In einer Pressemitteilung erklärt das Ministerium, dass die Initiative Teil der Kampagne „Subway to Paradise: The Dominican train“ sei, die darauf abziele, die emotionale Bindung zur Diaspora zu stärken und das Land als Reiseziel zu bewerben.
Collado sagte, diese Kampagne bekräftige das Engagement des Landes gegenüber den im Ausland lebenden Dominikanern und ihrer strategischen Rolle im nationalen Tourismus.
„Heute sind wir mit dieser Veranstaltung wieder hier in New York, um die Schönheit unseres Landes und sein vielfältiges touristisches Angebot zu präsentieren“, sagte der Beamte.
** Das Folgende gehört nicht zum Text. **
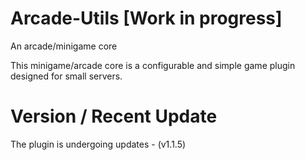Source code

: # Arcade-Utils [Work in progress]
An arcade/minigame core

This minigame/arcade core is a configurable and simple game plugin designed for small servers.

# Version / Recent Update
The plugin is undergoing updates - (v1.1.5)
Im Rahmen der umfassenden Kampagnenstrategie „Subway to Paradise“ gibt es in der Dominikanischen Republik auch einen Aktionszug auf der Linie E, der den ganzen Dezember über im Einsatz war und noch bis zum 11. Januar verkehrt. Dadurch wird die Reichweite der Kampagne auf Tausende von Nutzern des städtischen Verkehrssystems ausgedehnt, erklärt die Pressemitteilung.
Die neuen Markierungen auf der Linie A stehen der Öffentlichkeit bis zum 1. Februarund machen die Fahrt zu einem immersiven Erlebnis, das die dominikanische Identität in den Alltag von New Yorkern und Besuchern einbringt.
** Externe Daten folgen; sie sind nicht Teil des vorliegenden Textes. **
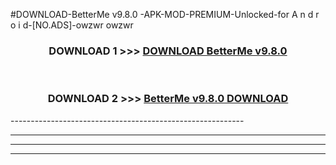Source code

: #DOWNLOAD-BetterMe v9.8.0 -APK-MOD-PREMIUM-Unlocked-for A n d r o i d-[NO.ADS]-owzwr owzwr 



<div align="center">

<h3>DOWNLOAD 1 >>> <a href="https://getmod2.web.app/?judul=BetterMe v9.8.0 ">DOWNLOAD BetterMe v9.8.0 </a></h3><br>

<h3>DOWNLOAD 2 >>> <a href="https://getmod2.web.app/?judul=BetterMe v9.8.0 ">BetterMe v9.8.0  DOWNLOAD </a></h3>

</div>
----------------------------------------------------------

----------------------------------------------------------

----------------------------------------------------------

----------------------------------------------------------



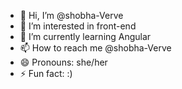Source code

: - 👋 Hi, I’m @shobha-Verve
- 👀 I’m interested in front-end
- 🌱 I’m currently learning Angular
- 📫 How to reach me @shobha-Verve
- 😄 Pronouns: she/her
- ⚡ Fun fact: :) 

<!---
shobha-Verve/shobha-Verve is a ✨ special ✨ repository because its `README.md` (this file) appears on your GitHub profile.
You can click the Preview link to take a look at your changes.
--->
Er fügt hinzu, dass die Aktivierung eine Reihe kultureller Aktionen umfasste, die den urbanen Raum in ein authentisches dominikanisches Fest verwandelten, mit Merengue, Freude, Gastronomie, Tombolas und Geschenken, und so die festliche Energie vermittelten, die die Traditionen des Landes und seine einzigartige Art zu feiern kennzeichnet.
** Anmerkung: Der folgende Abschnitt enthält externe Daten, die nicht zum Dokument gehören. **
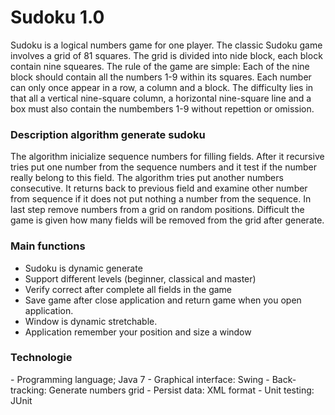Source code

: <h1> Sudoku 1.0 </H1>
Sudoku is a logical numbers game for one player. The classic Sudoku game involves a grid of 81 squares. The grid is divided into nide block, each block contain nine squeares. The rule of the game are simple: Each of the nine block should contain all the numbers 1-9 within its squares. Each number can only once appear in a row, a column and a block. The difficulty lies in that all a vertical nine-square column, a horizontal nine-square line and a box must also contain the numbembers 1-9 without repettion or omission.

<H3> Description algorithm generate sudoku</H3>
The algorithm inicialize sequence numbers for filling fields. After it recursive tries put one number from the sequence numbers and it test if the number really belong to this field. The algorithm tries put another numbers consecutive. It returns back to previous field and examine other number from sequence if it does not put nothing a number from the sequence. In last step remove numbers from a grid on random positions. Difficult the game is given how many fields will be removed from the grid after generate.

<H3>Main functions</H3>
<ul>
	<li>Sudoku is dynamic generate</li>
	<li>Support different levels (beginner, classical and master)</li>
	<li>Verify correct after complete all fields in the game</li>
	<li>Save game after close application and return game when you open application.</li>
	<li>Window is dynamic stretchable.</li>
	<li>Application remember your position and size a window</li>
</ul>

<H3>Technologie</H3>
- Programming language; Java 7
- Graphical interface: Swing
- Back-tracking: Generate numbers grid
- Persist data: XML format
- Unit testing: JUnit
Der Tag wurde von einer besonderen Präsentation der Künstlerin Jandy Ventura mit dem Titel „Das Vermächtnis des Pferdes“ begleitet, die diesem kulturellen Fest Rhythmus und Emotionen verlieh.
In New York lebt etwa ein Drittel der gesamten im Ausland lebenden dominikanischen Gemeinschaft, was die Stadt zu einem wichtigen Anlaufpunkt für diese Initiative machte.
Laut dem Tourismusministerium (Mitur) reisten im Jahr 2025 mehr als 500.000 in New York lebende Dominikaner in die Dominikanische Republik, was einen bedeutenden wirtschaftlichen Einfluss auf das Land hatte und die Bedeutung der Diaspora für den nationalen Tourismus widerspiegelt.